(Plain-text document sources)

• • •

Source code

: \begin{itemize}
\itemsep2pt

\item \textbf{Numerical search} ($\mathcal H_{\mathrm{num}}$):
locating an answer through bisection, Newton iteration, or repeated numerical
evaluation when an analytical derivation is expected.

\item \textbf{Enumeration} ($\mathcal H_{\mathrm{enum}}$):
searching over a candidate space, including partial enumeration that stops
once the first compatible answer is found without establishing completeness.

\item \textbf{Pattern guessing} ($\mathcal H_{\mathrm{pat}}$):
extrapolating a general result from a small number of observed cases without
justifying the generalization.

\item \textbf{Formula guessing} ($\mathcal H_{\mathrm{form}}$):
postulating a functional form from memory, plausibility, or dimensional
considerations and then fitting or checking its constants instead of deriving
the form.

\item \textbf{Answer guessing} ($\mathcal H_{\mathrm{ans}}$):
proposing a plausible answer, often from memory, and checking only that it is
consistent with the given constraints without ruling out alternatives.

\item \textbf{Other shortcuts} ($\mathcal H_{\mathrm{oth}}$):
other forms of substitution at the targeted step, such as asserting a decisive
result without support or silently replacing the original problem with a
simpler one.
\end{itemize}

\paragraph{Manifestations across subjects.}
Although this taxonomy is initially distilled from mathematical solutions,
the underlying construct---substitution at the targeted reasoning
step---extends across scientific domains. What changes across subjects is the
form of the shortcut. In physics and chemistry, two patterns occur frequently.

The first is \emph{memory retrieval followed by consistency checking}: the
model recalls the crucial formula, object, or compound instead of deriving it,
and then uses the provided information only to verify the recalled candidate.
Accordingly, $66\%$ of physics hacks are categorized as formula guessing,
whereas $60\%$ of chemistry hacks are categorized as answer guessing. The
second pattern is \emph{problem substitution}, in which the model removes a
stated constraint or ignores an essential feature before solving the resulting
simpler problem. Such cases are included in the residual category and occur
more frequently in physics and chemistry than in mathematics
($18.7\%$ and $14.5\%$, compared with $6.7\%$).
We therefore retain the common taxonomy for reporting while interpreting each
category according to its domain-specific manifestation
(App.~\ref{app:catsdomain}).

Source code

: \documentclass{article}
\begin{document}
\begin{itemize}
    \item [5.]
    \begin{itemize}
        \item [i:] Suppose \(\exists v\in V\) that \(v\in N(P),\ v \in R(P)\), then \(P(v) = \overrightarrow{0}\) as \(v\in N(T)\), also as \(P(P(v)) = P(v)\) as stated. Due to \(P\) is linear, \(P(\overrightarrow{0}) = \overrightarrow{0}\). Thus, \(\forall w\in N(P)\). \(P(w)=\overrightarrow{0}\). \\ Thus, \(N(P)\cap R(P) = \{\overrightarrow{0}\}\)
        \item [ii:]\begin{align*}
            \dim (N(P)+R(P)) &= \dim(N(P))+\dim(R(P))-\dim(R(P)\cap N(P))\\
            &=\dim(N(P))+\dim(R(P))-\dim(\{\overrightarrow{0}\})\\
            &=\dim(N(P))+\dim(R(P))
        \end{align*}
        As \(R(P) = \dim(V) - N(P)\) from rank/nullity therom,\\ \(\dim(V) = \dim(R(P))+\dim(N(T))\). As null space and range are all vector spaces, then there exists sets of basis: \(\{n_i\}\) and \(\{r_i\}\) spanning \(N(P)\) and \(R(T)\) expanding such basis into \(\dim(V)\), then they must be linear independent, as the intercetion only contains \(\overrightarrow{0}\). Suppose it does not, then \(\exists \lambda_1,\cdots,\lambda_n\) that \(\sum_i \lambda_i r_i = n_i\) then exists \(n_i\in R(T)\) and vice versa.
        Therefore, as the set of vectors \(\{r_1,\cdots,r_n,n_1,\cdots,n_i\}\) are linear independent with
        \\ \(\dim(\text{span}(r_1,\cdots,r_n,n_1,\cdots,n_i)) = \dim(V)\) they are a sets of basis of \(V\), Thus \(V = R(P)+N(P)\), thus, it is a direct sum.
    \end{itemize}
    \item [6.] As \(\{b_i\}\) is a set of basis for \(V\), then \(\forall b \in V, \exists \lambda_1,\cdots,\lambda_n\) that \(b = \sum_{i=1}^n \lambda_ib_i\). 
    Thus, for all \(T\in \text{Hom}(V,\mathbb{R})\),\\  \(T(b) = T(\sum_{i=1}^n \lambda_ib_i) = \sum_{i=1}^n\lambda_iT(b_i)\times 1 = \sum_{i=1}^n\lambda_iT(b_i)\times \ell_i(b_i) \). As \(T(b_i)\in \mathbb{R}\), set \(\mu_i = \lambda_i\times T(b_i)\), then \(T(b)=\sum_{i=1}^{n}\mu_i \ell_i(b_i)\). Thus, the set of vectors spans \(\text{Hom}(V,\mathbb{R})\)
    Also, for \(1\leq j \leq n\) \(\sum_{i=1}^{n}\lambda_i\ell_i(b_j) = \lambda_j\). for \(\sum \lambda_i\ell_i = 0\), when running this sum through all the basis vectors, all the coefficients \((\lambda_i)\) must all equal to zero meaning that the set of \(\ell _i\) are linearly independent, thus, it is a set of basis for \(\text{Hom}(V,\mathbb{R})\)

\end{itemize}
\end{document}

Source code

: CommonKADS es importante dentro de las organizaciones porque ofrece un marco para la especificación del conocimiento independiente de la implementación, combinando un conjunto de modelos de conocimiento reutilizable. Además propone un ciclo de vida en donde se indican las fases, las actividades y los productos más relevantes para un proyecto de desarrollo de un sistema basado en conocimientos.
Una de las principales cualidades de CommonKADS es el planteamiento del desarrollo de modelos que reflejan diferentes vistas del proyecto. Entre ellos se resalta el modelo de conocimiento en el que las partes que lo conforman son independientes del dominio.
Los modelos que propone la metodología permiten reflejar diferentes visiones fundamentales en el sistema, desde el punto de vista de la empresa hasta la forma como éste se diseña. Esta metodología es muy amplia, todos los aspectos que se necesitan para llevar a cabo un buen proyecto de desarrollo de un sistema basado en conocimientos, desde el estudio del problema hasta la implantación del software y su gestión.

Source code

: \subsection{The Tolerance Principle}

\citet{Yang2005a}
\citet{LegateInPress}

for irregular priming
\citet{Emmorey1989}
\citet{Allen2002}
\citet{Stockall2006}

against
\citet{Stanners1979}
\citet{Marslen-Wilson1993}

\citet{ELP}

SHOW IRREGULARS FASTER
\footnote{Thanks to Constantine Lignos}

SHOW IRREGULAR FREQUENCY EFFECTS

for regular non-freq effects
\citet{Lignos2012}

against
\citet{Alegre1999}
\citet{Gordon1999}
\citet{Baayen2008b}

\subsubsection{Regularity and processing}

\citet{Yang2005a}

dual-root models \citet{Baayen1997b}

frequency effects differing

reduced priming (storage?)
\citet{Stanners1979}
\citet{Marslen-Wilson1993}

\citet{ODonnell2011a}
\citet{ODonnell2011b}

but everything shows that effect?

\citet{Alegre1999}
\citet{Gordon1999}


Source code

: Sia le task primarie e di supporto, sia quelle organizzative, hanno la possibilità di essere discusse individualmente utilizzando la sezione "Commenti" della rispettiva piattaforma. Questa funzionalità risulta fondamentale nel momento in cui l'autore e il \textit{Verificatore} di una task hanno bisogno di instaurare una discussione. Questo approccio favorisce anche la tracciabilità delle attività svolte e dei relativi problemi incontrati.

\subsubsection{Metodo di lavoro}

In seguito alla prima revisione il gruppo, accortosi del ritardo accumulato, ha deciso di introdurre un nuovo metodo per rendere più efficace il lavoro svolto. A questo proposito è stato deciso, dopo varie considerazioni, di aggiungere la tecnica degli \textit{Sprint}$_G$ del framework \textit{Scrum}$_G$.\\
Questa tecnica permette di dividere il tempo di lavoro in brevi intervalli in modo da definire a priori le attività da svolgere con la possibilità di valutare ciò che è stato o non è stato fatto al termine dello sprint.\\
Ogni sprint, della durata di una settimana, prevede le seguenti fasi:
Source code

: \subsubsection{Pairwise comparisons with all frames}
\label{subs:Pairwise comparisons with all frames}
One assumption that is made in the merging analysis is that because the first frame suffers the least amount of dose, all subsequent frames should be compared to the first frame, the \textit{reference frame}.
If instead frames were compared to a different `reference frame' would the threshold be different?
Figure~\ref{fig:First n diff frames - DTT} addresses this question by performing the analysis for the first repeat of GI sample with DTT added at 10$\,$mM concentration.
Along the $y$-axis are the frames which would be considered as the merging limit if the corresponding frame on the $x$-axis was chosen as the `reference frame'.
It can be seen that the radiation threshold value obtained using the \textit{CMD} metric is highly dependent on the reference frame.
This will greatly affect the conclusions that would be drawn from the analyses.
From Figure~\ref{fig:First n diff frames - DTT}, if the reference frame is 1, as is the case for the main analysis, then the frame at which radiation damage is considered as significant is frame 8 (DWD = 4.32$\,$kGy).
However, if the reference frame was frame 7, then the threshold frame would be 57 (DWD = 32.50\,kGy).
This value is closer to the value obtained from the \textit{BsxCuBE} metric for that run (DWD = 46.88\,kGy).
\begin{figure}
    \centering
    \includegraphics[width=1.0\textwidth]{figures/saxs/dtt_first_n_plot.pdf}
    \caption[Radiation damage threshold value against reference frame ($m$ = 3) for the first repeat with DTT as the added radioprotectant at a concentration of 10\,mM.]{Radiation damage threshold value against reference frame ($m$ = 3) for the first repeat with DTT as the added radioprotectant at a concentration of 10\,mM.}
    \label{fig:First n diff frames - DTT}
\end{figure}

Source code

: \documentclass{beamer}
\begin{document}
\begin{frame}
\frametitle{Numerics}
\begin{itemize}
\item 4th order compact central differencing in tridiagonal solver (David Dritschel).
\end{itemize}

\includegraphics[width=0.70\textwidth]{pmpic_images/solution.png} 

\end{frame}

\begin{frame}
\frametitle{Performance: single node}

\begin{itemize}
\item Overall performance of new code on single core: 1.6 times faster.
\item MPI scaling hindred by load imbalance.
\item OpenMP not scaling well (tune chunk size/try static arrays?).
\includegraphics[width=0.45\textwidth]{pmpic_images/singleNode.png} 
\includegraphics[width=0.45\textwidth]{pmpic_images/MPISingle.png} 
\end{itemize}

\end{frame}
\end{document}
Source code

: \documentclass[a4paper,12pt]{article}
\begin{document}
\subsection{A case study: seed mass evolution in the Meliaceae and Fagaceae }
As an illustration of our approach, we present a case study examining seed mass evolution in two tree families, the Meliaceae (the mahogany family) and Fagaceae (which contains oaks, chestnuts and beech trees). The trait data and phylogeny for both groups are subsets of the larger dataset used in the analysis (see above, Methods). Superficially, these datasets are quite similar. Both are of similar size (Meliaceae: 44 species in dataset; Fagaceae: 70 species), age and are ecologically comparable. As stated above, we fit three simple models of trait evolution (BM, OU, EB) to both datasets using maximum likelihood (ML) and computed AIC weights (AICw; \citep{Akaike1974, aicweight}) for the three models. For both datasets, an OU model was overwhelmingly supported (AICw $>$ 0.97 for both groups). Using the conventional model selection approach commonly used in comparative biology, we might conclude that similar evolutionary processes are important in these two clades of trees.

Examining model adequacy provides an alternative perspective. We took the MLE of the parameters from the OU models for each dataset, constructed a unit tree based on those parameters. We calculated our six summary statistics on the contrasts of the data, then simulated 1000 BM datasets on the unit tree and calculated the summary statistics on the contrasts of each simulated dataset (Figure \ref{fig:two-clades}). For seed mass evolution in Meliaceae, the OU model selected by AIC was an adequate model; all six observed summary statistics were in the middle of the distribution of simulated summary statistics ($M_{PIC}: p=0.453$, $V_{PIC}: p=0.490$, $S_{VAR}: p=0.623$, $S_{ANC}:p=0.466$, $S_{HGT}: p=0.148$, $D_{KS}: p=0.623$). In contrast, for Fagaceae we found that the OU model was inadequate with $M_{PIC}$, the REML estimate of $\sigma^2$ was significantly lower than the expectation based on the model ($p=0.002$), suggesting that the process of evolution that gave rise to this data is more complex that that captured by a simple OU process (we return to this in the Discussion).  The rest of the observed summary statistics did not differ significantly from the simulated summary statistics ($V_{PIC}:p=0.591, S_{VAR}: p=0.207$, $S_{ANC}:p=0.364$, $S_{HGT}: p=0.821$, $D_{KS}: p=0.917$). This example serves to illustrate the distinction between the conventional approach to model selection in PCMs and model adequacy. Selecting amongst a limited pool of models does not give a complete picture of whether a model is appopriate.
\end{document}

• • •

-- DIRECTIONS --
Every line above that includes the string "textwidth" should be counted, and the answer should be that number only.

-- TASK OUTPUT --
4